_DATASET ENTRIES_:
++++++++++

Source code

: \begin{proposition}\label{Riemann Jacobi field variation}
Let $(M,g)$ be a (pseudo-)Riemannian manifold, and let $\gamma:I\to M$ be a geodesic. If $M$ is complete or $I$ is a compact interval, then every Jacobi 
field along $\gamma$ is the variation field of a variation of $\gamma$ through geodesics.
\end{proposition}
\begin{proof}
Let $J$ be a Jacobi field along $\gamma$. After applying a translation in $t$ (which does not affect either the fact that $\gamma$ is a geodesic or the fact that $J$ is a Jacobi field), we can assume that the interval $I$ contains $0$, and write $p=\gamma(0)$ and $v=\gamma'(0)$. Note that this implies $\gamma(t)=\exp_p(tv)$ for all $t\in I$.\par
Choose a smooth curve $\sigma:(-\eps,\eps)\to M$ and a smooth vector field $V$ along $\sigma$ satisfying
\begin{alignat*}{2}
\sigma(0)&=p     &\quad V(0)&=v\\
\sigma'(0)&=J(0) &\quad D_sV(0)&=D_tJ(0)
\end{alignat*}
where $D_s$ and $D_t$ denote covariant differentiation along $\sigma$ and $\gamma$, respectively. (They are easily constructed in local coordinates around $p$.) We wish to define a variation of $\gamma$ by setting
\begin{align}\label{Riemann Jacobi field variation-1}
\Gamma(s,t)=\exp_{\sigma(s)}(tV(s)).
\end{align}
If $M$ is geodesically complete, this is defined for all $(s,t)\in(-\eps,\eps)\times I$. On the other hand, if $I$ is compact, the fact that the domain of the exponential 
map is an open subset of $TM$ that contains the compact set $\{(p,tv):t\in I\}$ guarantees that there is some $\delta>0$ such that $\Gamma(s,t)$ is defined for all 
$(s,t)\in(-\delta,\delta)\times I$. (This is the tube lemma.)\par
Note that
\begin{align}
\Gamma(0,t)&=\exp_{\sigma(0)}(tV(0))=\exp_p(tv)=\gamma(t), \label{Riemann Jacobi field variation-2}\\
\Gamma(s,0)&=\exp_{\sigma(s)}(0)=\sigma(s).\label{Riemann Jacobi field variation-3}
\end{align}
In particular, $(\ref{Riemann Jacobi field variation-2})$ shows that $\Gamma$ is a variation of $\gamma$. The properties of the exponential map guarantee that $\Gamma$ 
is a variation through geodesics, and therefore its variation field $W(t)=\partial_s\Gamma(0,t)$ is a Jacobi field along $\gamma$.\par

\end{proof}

++++++++++

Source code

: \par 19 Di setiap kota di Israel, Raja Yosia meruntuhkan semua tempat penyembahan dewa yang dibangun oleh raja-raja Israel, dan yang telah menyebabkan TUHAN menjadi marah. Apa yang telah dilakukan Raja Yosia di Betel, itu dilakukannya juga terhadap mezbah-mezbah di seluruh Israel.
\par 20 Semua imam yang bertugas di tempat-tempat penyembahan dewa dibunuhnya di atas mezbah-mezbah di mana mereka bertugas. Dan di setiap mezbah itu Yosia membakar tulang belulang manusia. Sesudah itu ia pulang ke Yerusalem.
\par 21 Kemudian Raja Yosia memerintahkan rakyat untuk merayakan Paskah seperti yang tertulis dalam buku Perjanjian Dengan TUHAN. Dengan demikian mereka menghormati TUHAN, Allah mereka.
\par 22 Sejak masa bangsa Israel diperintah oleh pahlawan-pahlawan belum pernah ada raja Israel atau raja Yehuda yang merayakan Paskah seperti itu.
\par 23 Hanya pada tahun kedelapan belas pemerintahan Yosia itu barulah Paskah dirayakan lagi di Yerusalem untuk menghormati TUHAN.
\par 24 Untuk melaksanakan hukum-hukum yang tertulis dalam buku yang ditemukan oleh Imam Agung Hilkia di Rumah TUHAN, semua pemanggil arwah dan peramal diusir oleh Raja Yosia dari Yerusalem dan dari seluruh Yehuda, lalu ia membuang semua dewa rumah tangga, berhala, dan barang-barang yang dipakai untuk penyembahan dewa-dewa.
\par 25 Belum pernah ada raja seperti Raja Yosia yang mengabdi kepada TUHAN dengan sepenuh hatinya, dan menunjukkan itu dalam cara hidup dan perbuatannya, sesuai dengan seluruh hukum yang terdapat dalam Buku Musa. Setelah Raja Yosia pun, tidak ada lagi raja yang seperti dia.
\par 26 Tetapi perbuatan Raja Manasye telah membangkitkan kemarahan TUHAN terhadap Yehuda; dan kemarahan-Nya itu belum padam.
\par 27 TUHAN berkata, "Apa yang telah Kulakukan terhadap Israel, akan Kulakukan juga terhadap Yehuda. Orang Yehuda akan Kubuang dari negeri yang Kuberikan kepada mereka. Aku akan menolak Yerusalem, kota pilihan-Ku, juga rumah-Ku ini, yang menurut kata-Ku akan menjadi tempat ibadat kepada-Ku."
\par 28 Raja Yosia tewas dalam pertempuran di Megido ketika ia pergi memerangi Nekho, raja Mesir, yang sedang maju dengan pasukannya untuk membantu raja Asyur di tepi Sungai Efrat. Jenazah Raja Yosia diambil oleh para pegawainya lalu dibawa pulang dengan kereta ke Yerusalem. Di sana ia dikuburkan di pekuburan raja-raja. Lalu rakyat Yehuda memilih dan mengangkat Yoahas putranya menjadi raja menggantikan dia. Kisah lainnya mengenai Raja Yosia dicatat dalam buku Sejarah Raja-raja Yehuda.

++++++++++

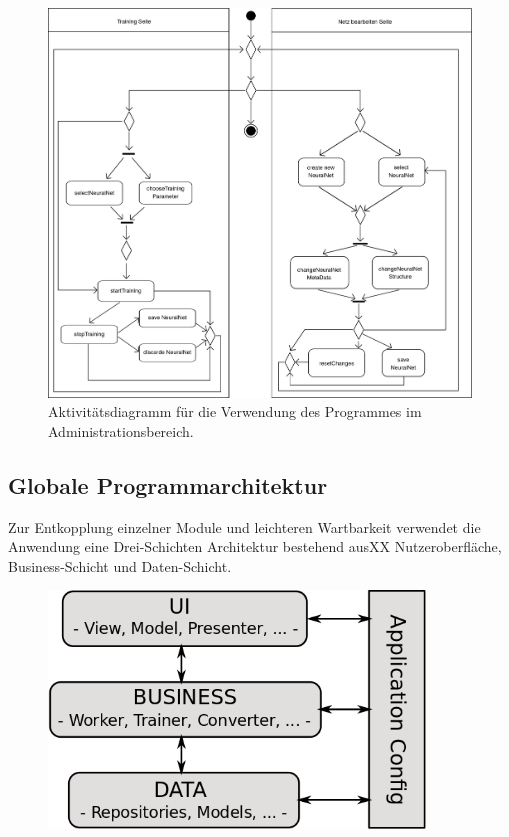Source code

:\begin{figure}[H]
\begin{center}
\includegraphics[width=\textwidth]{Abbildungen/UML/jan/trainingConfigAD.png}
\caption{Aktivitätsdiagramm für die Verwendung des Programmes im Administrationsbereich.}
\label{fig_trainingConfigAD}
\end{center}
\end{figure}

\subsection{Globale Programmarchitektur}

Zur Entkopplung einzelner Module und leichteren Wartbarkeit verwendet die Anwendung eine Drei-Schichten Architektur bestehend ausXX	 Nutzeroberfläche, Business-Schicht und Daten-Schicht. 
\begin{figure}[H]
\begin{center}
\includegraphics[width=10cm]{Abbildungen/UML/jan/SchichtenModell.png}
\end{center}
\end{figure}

++++++++++

_ACTIVITY_:
Find every line above that contains the word "figure", and return each one.

_SOLUTION FOR THIS EXERCISE_:
:\begin{figure}[H]
\end{figure}
\begin{figure}[H]
\end{figure}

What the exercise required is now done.